◆ THE TASK
Word-for-word reproduction, images excluded: copy every entry below.

◆ TASK MATERIAL
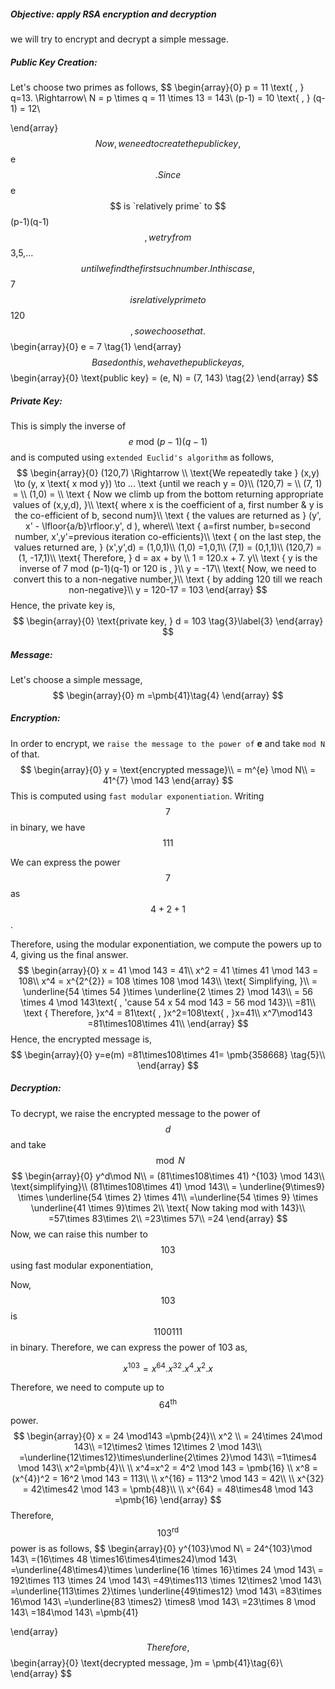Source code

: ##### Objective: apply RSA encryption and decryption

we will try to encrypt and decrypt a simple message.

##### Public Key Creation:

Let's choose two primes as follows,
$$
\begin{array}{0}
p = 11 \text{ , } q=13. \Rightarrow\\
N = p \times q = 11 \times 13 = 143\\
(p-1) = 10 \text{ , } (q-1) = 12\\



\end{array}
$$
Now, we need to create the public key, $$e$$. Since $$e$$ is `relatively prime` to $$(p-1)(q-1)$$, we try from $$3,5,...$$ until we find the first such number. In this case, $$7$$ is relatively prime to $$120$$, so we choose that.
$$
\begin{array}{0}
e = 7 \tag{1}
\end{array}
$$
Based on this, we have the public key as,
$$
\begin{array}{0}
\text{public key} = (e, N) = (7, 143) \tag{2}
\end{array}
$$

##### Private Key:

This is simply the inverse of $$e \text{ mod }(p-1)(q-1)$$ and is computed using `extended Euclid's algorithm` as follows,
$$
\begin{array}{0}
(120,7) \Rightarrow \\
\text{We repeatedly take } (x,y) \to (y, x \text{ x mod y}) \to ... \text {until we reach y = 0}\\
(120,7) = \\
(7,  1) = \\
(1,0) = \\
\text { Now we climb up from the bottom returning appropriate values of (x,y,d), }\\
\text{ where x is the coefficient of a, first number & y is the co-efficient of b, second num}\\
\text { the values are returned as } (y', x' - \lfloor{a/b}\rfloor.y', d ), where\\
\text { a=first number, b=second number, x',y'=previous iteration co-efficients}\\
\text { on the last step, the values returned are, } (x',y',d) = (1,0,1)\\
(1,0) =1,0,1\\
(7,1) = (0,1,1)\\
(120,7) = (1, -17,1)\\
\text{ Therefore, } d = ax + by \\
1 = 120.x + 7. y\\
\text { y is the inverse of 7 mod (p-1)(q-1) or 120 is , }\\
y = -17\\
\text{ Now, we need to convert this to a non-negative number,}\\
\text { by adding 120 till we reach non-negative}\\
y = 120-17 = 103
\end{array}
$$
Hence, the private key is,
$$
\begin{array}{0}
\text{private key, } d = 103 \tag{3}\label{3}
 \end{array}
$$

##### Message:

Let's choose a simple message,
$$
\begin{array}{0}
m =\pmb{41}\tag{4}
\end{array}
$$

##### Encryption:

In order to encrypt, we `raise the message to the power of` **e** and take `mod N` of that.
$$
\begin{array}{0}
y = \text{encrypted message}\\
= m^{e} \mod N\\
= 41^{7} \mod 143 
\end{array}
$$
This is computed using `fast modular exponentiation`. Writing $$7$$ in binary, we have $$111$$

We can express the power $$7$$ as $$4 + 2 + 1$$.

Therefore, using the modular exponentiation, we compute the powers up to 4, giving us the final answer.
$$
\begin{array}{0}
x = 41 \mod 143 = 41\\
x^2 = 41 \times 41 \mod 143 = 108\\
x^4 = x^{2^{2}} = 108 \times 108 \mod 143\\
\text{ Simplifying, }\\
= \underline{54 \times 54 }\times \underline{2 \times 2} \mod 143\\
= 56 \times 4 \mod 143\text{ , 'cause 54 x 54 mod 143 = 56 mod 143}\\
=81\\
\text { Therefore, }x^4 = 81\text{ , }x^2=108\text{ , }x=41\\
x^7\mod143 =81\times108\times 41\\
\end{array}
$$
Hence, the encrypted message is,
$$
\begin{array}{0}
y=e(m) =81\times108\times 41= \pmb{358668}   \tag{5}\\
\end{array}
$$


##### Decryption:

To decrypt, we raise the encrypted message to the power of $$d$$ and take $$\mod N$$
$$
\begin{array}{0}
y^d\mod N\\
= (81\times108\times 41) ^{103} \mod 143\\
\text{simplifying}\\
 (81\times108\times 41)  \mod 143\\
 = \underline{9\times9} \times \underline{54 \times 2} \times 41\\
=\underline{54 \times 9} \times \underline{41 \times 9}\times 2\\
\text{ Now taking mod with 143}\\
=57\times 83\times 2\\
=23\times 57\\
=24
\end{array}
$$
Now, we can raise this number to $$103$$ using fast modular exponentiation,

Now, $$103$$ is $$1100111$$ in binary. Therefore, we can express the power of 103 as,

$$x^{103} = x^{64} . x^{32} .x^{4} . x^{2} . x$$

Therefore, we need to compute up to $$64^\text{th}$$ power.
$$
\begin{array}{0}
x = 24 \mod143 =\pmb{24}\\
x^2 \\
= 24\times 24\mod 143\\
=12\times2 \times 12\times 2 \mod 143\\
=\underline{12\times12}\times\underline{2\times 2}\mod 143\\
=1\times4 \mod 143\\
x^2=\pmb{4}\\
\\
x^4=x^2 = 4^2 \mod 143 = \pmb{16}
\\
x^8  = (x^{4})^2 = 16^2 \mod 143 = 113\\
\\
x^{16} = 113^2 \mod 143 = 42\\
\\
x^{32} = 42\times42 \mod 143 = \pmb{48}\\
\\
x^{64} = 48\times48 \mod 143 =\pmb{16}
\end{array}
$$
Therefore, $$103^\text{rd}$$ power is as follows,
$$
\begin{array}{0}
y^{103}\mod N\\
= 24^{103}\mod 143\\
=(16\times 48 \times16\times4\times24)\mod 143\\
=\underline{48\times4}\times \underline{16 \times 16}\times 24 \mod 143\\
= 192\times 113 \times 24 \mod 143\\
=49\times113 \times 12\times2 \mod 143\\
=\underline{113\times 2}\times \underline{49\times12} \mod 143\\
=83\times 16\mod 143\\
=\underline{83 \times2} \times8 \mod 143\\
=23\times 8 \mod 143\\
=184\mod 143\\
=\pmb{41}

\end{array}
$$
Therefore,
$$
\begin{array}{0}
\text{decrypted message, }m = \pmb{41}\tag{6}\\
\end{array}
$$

◆ RESULT
Source code

: ##### Objective: apply RSA encryption and decryption

we will try to encrypt and decrypt a simple message.

##### Public Key Creation:

Let's choose two primes as follows,
$$
\begin{array}{0}
p = 11 \text{ , } q=13. \Rightarrow\\
N = p \times q = 11 \times 13 = 143\\
(p-1) = 10 \text{ , } (q-1) = 12\\



\end{array}
$$
Now, we need to create the public key, $$e$$. Since $$e$$ is `relatively prime` to $$(p-1)(q-1)$$, we try from $$3,5,...$$ until we find the first such number. In this case, $$7$$ is relatively prime to $$120$$, so we choose that.
$$
\begin{array}{0}
e = 7 \tag{1}
\end{array}
$$
Based on this, we have the public key as,
$$
\begin{array}{0}
\text{public key} = (e, N) = (7, 143) \tag{2}
\end{array}
$$

##### Private Key:

This is simply the inverse of $$e \text{ mod }(p-1)(q-1)$$ and is computed using `extended Euclid's algorithm` as follows,
$$
\begin{array}{0}
(120,7) \Rightarrow \\
\text{We repeatedly take } (x,y) \to (y, x \text{ x mod y}) \to ... \text {until we reach y = 0}\\
(120,7) = \\
(7,  1) = \\
(1,0) = \\
\text { Now we climb up from the bottom returning appropriate values of (x,y,d), }\\
\text{ where x is the coefficient of a, first number & y is the co-efficient of b, second num}\\
\text { the values are returned as } (y', x' - \lfloor{a/b}\rfloor.y', d ), where\\
\text { a=first number, b=second number, x',y'=previous iteration co-efficients}\\
\text { on the last step, the values returned are, } (x',y',d) = (1,0,1)\\
(1,0) =1,0,1\\
(7,1) = (0,1,1)\\
(120,7) = (1, -17,1)\\
\text{ Therefore, } d = ax + by \\
1 = 120.x + 7. y\\
\text { y is the inverse of 7 mod (p-1)(q-1) or 120 is , }\\
y = -17\\
\text{ Now, we need to convert this to a non-negative number,}\\
\text { by adding 120 till we reach non-negative}\\
y = 120-17 = 103
\end{array}
$$
Hence, the private key is,
$$
\begin{array}{0}
\text{private key, } d = 103 \tag{3}\label{3}
 \end{array}
$$

##### Message:

Let's choose a simple message,
$$
\begin{array}{0}
m =\pmb{41}\tag{4}
\end{array}
$$

##### Encryption:

In order to encrypt, we `raise the message to the power of` **e** and take `mod N` of that.
$$
\begin{array}{0}
y = \text{encrypted message}\\
= m^{e} \mod N\\
= 41^{7} \mod 143 
\end{array}
$$
This is computed using `fast modular exponentiation`. Writing $$7$$ in binary, we have $$111$$

We can express the power $$7$$ as $$4 + 2 + 1$$.

Therefore, using the modular exponentiation, we compute the powers up to 4, giving us the final answer.
$$
\begin{array}{0}
x = 41 \mod 143 = 41\\
x^2 = 41 \times 41 \mod 143 = 108\\
x^4 = x^{2^{2}} = 108 \times 108 \mod 143\\
\text{ Simplifying, }\\
= \underline{54 \times 54 }\times \underline{2 \times 2} \mod 143\\
= 56 \times 4 \mod 143\text{ , 'cause 54 x 54 mod 143 = 56 mod 143}\\
=81\\
\text { Therefore, }x^4 = 81\text{ , }x^2=108\text{ , }x=41\\
x^7\mod143 =81\times108\times 41\\
\end{array}
$$
Hence, the encrypted message is,
$$
\begin{array}{0}
y=e(m) =81\times108\times 41= \pmb{358668}   \tag{5}\\
\end{array}
$$


##### Decryption:

To decrypt, we raise the encrypted message to the power of $$d$$ and take $$\mod N$$
$$
\begin{array}{0}
y^d\mod N\\
= (81\times108\times 41) ^{103} \mod 143\\
\text{simplifying}\\
 (81\times108\times 41)  \mod 143\\
 = \underline{9\times9} \times \underline{54 \times 2} \times 41\\
=\underline{54 \times 9} \times \underline{41 \times 9}\times 2\\
\text{ Now taking mod with 143}\\
=57\times 83\times 2\\
=23\times 57\\
=24
\end{array}
$$
Now, we can raise this number to $$103$$ using fast modular exponentiation,

Now, $$103$$ is $$1100111$$ in binary. Therefore, we can express the power of 103 as,

$$x^{103} = x^{64} . x^{32} .x^{4} . x^{2} . x$$

Therefore, we need to compute up to $$64^\text{th}$$ power.
$$
\begin{array}{0}
x = 24 \mod143 =\pmb{24}\\
x^2 \\
= 24\times 24\mod 143\\
=12\times2 \times 12\times 2 \mod 143\\
=\underline{12\times12}\times\underline{2\times 2}\mod 143\\
=1\times4 \mod 143\\
x^2=\pmb{4}\\
\\
x^4=x^2 = 4^2 \mod 143 = \pmb{16}
\\
x^8  = (x^{4})^2 = 16^2 \mod 143 = 113\\
\\
x^{16} = 113^2 \mod 143 = 42\\
\\
x^{32} = 42\times42 \mod 143 = \pmb{48}\\
\\
x^{64} = 48\times48 \mod 143 =\pmb{16}
\end{array}
$$
Therefore, $$103^\text{rd}$$ power is as follows,
$$
\begin{array}{0}
y^{103}\mod N\\
= 24^{103}\mod 143\\
=(16\times 48 \times16\times4\times24)\mod 143\\
=\underline{48\times4}\times \underline{16 \times 16}\times 24 \mod 143\\
= 192\times 113 \times 24 \mod 143\\
=49\times113 \times 12\times2 \mod 143\\
=\underline{113\times 2}\times \underline{49\times12} \mod 143\\
=83\times 16\mod 143\\
=\underline{83 \times2} \times8 \mod 143\\
=23\times 8 \mod 143\\
=184\mod 143\\
=\pmb{41}

\end{array}
$$
Therefore,
$$
\begin{array}{0}
\text{decrypted message, }m = \pmb{41}\tag{6}\\
\end{array}
$$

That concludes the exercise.